He’s not much of a football fan, but Super Bowl 2017 was probably pretty sweet for Mark Macek, furniture-maker extraordinaire and proprietor of Austin’s Macek Furniture.
Working with Populous, a global firm that specializes in architecture, design, branding, event planning, and that kind of thing for large public venues, Macek Furniture designed, built, and installed 14 speaking stations—or “Brodiums,” as they took to calling them (because “bro” plus “podium” equals “brodium,” right?)—at Minute Maid Park in Houston that year for a pre-Super Bowl event called Opening Night.
Opening Night is a massive media event that involves, among other things, many interviews with players and other people involved in the Super Bowl. Many of them are broadcast on ESPN2, so the stakes were high.

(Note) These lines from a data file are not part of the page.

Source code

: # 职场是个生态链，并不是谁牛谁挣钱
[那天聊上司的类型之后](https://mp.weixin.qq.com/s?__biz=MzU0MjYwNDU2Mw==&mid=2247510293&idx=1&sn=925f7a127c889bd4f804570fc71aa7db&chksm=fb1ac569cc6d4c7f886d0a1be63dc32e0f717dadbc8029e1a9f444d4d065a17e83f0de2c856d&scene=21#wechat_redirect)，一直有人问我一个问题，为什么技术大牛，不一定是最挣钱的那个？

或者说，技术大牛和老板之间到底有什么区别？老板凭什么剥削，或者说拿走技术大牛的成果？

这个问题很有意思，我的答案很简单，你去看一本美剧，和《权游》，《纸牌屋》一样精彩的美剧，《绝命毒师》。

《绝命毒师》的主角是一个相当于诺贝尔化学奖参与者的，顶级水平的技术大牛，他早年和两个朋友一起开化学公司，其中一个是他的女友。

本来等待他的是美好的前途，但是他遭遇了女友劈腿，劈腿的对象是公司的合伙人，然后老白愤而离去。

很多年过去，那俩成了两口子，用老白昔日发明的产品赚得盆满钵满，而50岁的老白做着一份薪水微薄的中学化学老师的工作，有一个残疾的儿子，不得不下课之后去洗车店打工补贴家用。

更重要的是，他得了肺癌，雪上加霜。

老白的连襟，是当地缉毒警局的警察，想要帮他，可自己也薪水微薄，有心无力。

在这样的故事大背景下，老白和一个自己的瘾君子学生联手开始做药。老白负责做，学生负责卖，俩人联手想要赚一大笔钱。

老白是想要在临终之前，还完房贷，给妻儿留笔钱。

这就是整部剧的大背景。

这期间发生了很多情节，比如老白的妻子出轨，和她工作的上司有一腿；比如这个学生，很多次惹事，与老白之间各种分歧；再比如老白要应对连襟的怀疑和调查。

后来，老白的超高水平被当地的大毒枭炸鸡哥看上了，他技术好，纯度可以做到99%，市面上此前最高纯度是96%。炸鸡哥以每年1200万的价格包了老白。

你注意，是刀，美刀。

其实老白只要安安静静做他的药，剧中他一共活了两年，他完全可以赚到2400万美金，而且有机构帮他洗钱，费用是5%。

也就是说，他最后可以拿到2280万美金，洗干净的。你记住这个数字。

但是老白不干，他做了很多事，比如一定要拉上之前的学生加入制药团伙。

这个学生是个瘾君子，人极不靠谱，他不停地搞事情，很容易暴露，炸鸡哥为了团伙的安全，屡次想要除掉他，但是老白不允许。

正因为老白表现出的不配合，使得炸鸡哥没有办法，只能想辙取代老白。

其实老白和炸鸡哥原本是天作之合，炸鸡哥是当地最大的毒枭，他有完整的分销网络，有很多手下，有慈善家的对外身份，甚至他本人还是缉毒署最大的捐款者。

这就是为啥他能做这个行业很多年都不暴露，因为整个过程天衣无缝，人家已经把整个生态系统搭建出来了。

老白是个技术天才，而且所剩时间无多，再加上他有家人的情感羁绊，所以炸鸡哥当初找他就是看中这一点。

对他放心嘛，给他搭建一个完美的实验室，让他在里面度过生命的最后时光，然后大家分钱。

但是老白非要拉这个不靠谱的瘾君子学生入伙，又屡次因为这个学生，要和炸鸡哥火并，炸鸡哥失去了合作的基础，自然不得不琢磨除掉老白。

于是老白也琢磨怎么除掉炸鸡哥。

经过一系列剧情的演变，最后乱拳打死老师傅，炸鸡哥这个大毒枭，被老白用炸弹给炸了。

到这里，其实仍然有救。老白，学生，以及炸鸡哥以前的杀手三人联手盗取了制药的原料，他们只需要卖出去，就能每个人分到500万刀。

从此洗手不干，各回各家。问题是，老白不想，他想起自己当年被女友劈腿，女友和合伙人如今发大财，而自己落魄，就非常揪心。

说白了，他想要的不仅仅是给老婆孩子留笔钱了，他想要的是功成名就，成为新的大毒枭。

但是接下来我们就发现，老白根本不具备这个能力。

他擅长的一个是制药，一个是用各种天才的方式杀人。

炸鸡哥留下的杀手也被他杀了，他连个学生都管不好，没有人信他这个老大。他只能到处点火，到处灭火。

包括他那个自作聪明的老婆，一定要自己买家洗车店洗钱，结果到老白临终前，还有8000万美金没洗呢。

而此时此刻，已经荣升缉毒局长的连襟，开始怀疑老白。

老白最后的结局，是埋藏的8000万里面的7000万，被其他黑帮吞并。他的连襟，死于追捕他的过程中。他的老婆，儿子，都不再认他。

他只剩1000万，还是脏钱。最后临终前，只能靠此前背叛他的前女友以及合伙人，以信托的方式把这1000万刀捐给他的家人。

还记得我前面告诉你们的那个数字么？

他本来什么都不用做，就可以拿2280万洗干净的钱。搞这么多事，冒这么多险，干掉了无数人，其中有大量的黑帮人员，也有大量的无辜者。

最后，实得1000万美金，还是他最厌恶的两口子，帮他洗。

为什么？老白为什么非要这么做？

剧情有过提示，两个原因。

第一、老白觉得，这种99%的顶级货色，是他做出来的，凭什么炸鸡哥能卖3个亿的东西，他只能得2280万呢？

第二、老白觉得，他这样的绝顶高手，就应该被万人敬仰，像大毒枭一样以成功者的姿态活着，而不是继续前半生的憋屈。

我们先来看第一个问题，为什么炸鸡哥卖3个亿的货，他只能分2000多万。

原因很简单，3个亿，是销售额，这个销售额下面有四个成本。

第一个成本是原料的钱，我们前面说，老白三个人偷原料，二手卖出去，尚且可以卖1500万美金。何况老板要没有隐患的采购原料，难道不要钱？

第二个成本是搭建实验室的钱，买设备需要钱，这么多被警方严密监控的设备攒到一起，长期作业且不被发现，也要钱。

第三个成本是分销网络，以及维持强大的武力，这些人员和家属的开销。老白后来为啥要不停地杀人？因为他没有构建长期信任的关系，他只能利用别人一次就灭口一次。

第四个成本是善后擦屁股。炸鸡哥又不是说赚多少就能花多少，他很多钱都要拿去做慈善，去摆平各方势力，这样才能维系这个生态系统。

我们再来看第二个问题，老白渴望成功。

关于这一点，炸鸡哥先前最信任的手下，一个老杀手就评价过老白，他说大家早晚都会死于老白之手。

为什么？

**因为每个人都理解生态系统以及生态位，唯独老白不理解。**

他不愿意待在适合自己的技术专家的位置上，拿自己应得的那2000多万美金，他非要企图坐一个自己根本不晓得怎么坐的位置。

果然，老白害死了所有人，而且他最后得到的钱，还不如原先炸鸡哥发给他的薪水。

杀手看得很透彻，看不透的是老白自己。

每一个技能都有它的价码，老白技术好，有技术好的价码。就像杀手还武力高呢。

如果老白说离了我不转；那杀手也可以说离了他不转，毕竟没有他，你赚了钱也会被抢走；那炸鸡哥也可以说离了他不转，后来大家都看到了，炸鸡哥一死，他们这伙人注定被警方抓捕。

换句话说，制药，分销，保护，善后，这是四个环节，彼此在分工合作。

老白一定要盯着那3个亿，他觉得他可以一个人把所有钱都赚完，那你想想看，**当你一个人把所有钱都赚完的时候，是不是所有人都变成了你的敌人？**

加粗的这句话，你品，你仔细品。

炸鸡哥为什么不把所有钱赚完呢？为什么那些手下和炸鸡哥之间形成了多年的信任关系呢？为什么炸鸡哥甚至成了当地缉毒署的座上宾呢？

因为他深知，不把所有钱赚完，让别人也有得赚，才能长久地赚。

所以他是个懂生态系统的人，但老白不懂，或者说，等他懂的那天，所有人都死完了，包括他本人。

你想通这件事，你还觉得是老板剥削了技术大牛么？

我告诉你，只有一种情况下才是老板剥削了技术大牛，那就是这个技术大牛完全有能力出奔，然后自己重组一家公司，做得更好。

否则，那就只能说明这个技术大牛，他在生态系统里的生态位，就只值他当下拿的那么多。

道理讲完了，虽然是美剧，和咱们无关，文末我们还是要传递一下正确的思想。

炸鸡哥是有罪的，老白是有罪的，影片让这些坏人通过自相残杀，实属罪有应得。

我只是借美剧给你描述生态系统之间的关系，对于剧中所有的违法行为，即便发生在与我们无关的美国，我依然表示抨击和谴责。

After many drawings were done and meetings about design and material choices were had with video specialists, sound engineers, branding companies, and creative and network divisions of the NFL, Macek and Populous delivered. The Brodiums were walnut, they were beautiful, and they were on full view before a global audience.
After the 2017 Super Bowl played out (New England won, remember?), a moving company put them in storage. All was well and good, another notch in the belt for one of Austin’s best fine-furniture designers.
When they turned up in Minneapolis this year, not so much—at least for people who are interested in the art of design (admittedly, probably fewer than are interested in chicken wings and possession times in this particular case). Reinstalled for Sunday’s Super Bowl (LII) in the Twin Cities, the Brodiums now sport (are covered in, really) bright blue and purple contact paper, presumably the better to highlight Tom Brady’s toque (also, possibly because last year’s had LI instead of LII on them, but it seems like that could have been fixed through less-drastic measures). Sad trombone.
The contact paper, of course, obscures the craft and materials that went into the original Brodiums (Brodia?), and Macek said that the application of contact paper probably means the lovely walnut will never be revealed again. Ah, well. We’ll always have H-Town.